Figure de proue de ce retour de béret, les étoiles montantes de l’humour hertzien version 2009 que sont Anne Roumanoff et Stéphane Guillon. Pourtant, comme le souligne François Bégaudeau dans un texte passionné, “le meilleur du comique français vient depuis vingt ans de sa branche métèque”. Branche dont l’apogée cinématographique est le deuxième volet en salle des aventures d’Astérix, avec le film d’Alain Chabat, Mission Cléopatre.
Mais cette “prise de pouvoir” au centre de laquelle se trouvait Jamel Debbouze a laissé la place à la restauration d’un humour franchouillard dont l’archétype est Bienvenue chez les Ch’tis, comédie régionaliste et normative, elle aussi disséquée par Poli.
Dans une France “où le troisième âge domine et consomme de la culture”, le cinéma populaire est “une broyeuse de métèques”, selon l’auteur d’Entre les murs.
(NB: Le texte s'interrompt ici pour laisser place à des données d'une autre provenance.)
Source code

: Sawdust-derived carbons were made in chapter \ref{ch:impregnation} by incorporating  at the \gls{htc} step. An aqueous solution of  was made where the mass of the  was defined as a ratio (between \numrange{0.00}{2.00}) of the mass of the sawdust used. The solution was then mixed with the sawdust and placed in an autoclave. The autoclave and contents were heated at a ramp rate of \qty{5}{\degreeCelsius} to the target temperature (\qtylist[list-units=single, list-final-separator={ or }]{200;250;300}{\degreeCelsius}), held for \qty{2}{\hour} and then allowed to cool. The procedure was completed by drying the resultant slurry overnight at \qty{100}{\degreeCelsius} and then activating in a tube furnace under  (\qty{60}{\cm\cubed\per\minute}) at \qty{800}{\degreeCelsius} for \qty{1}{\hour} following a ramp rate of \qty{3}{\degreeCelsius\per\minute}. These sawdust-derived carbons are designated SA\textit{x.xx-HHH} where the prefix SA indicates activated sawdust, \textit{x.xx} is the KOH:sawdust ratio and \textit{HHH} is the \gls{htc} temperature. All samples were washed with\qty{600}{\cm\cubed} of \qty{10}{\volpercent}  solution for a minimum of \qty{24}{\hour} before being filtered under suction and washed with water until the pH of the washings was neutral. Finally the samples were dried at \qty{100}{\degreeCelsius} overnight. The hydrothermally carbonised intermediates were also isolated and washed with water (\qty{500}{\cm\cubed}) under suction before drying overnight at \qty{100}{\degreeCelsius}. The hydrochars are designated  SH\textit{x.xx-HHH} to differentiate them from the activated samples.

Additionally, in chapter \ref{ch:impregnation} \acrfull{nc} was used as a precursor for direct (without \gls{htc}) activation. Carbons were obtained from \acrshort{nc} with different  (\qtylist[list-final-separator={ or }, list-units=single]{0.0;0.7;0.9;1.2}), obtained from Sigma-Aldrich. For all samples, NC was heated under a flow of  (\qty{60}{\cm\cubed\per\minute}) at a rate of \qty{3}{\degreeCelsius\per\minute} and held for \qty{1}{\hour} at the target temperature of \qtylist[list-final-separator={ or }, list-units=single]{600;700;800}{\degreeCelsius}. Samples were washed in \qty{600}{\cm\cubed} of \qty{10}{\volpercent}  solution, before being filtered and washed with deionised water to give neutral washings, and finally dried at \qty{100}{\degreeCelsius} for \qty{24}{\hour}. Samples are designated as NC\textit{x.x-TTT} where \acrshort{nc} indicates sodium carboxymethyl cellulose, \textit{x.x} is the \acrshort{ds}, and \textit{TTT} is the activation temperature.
Même constat chez Eric Macé, spécialiste des politiques de la représentation et professeur à l’EHESS : interrogeant les stéréotypes ethno-raciaux au cinéma et à la télévision, il regrette la domination du contre-stéréotype sur l’anti-stéréotype. Soit l’Arabe avocat méritant de Plus belle la vie, nettoyé de toute référence à sa singularité au détriment de personnages qui font au contraire des stéréotypes leur matière première, comme dans l’excellente série canadienne La Petite Mosquée dans la prairie, diffusée sur Canal+.
Même la sphère du bouffon politique est saturée par un populisme poujado, que ce soit avec les dérives complotistes sur le 11 Septembre de Jean-Marie Bigard (dont Nelly Quemener livre une analyse éloquente) ou avec la récente création du Dard, par Patrick Sébastien, pour “remettre l’humain au cœur de la société”.
L’ensemble de la revue (aussi consacrée aux représentations du terrorisme) fait écho aux tensions identitaires de la France de Sarkozy, rigide et communautarisante dont OSS 117 a su se jouer avec subtilité (et dont le réalisateur, Michel Hazanavicius, accorde un long entretien à la revue).
Un débat que poursuivra l’équipe de Poli à l’occasion d’une table ronde sur le “rire postcolonial”, au musée du Quai Branly, le 14 mai à 18 h 30. En attendant le prochain numéro de la revue, en septembre, consacré au “spectacle de l’écologie”.